Many of these fighters are now filtering back into the region, bringing their hardened ideology and training with them. Michael Scheuer, the CIA’s former point man on bin Laden, has been examining the penetration of the Levant by extremist factions facilitated by the war in Iraq. Scheuer recently reported that “the bleed-through from Iraq also is having some impact in the Palestinian territories — especially Gaza — and in Israel.”
In July, Der Speigel ran a story on the competition between Hamas and Salafist elements in Gaza:
Abu Mustafa says, he and his comrades in arms realize they need to be patient. There’s a long way to go before they can begin their struggle for global influence. First, they have to take care of an enemy closer to home: Hamas.
So far, Hamas has done what it can to keep the Salafis under control. They know the ultra-radicals are just waiting to take over Hamas’ position of leadership. “They are traitors,” Abu Mustafa says of Hamas. “Compared to us, they are Islamism lite.” […]
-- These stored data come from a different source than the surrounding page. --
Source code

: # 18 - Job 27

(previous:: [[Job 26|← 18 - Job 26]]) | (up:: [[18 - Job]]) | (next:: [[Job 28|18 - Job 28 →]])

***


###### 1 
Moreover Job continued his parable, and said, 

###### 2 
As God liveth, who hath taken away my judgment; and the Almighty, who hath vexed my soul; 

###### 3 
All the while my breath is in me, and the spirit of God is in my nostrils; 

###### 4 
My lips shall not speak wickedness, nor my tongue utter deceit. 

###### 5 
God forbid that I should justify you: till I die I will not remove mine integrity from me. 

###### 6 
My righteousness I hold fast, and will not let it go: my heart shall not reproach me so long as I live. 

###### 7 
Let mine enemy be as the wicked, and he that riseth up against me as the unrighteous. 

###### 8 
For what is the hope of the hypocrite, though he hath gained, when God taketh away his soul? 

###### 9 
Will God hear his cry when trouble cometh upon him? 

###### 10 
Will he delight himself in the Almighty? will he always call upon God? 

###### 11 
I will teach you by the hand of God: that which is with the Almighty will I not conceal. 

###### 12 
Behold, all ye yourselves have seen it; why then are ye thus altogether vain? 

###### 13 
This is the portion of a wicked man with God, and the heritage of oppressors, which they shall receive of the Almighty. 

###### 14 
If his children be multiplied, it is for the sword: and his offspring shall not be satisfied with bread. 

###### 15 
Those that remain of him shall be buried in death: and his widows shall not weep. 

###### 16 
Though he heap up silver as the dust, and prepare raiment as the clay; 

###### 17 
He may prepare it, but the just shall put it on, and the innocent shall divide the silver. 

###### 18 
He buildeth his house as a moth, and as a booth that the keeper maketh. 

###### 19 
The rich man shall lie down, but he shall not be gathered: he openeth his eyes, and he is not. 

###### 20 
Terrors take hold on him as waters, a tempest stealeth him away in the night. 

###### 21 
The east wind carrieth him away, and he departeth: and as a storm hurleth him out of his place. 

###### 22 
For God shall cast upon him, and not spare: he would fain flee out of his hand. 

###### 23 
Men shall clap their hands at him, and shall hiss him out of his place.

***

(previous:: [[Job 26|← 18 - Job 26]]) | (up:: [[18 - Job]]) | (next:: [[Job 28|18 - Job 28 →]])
The group’s greatest sin, says Abu Mustafa… is its effort to bring Islam and democracy together. “Hamas represents an American style of Islam. They have tried to curry favor.” Which is not such a bad thing for Abu Mustafa and his Salafis. “Hamas is like a block of ice in the sun,” he says. “Every minute they get smaller — and we get larger.”
See? No humanitarian crisis in Gaza, and a war that will totally crush Hamas, just as Israel wanted. Everything's going perfectly well. In fact, I imagine Shimon Peres already has one of these ordered up.
And these fucktards wonder why sane people distrust them so.